I think there are several areas. First the new cancer drugs that might prevent the development of pain and other symptoms so that cancer treatment can be tailored to the patient. Second, although I cannot predict the exact drug, I foresee, and hope, we will see new drugs arrive that are more specific for targeting patients‘ pain, because, although very effective, opioids are a sort of general drug and they also have a lot of side effects. I hope that we can get other drugs and other treatment approaches that can prevent us from using opioids so early on in the disease. That said, there are two sides to the message, because on the other hand a lot of patients are receiving opioids too late, because there are still barriers such as doctors and other healthcare providers who are hesitant in prescribing opioids. I also think that oncologists should have more focus on symptom prevention.

Q Is there a specific research area you will be pursuing in the future & what do you hope to achieve?
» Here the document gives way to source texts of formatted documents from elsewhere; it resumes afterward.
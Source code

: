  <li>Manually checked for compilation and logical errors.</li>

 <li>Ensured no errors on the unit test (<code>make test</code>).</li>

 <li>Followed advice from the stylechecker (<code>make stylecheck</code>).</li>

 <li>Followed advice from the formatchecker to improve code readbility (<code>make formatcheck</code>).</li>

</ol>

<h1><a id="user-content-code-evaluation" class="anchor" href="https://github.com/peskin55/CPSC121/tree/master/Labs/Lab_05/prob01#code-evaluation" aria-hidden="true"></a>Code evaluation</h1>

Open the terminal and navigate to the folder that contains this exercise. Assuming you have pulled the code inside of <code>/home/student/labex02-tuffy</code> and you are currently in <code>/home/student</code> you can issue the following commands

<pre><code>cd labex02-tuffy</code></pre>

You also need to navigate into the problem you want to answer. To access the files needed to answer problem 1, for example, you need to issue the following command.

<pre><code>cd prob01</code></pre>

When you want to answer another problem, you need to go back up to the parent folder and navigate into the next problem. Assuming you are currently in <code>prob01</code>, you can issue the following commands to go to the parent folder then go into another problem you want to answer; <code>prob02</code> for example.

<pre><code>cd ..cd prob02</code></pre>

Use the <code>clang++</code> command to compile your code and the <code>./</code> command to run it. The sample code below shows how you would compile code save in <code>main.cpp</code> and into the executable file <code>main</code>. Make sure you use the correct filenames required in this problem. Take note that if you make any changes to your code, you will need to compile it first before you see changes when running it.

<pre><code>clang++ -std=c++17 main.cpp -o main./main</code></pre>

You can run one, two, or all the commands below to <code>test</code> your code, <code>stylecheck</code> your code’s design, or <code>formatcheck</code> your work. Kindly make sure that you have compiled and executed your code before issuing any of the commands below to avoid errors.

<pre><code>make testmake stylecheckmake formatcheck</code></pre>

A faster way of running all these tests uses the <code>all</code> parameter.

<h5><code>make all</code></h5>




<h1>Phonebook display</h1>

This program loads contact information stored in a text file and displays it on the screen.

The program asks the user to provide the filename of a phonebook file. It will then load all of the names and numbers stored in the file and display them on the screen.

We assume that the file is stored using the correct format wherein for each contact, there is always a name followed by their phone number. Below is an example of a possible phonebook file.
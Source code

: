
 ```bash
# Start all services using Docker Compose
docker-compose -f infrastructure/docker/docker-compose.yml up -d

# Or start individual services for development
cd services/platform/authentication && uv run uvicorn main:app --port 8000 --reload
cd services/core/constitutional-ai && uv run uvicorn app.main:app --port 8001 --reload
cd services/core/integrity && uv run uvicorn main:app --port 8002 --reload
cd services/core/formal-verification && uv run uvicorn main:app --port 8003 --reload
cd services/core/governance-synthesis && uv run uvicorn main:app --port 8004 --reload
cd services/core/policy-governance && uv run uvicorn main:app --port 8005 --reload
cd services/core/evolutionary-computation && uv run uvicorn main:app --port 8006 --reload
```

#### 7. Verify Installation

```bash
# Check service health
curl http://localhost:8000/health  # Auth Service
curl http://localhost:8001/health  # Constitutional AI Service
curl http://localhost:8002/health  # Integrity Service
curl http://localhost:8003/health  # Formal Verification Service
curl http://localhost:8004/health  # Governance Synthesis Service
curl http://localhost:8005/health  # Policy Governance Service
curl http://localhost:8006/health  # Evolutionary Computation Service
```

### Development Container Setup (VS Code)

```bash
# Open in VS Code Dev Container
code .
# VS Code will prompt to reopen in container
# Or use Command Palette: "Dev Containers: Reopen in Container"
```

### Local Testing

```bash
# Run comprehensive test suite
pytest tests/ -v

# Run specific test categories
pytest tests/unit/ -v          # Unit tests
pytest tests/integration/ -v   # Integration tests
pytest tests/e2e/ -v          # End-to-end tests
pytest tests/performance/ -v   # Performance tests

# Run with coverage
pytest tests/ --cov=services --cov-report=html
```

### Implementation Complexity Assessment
I think the multimodal approach is important (I talked about physical exercise combined with pain drugs and anticancer treatments). I think we need to give multimodal treatments for pain and other symptoms and that we need to individualize the treatment. We discussed the new technology platforms and programs that might help us to give more rapid adjustment of the treatments and more rapid access to information regarding the symptoms and pain. We need to improve the understanding of cancer pain, as there are many subgroups of pain syndromes. I think electronic devices that collect more information from the patient at no cost (except for the electronic devices which are getting cheaper), for data collection information between the hospital, the general practitioner and the patient will improve pain management. Furthermore, I think that as I said, I hope to see new populations and new drugs in the future.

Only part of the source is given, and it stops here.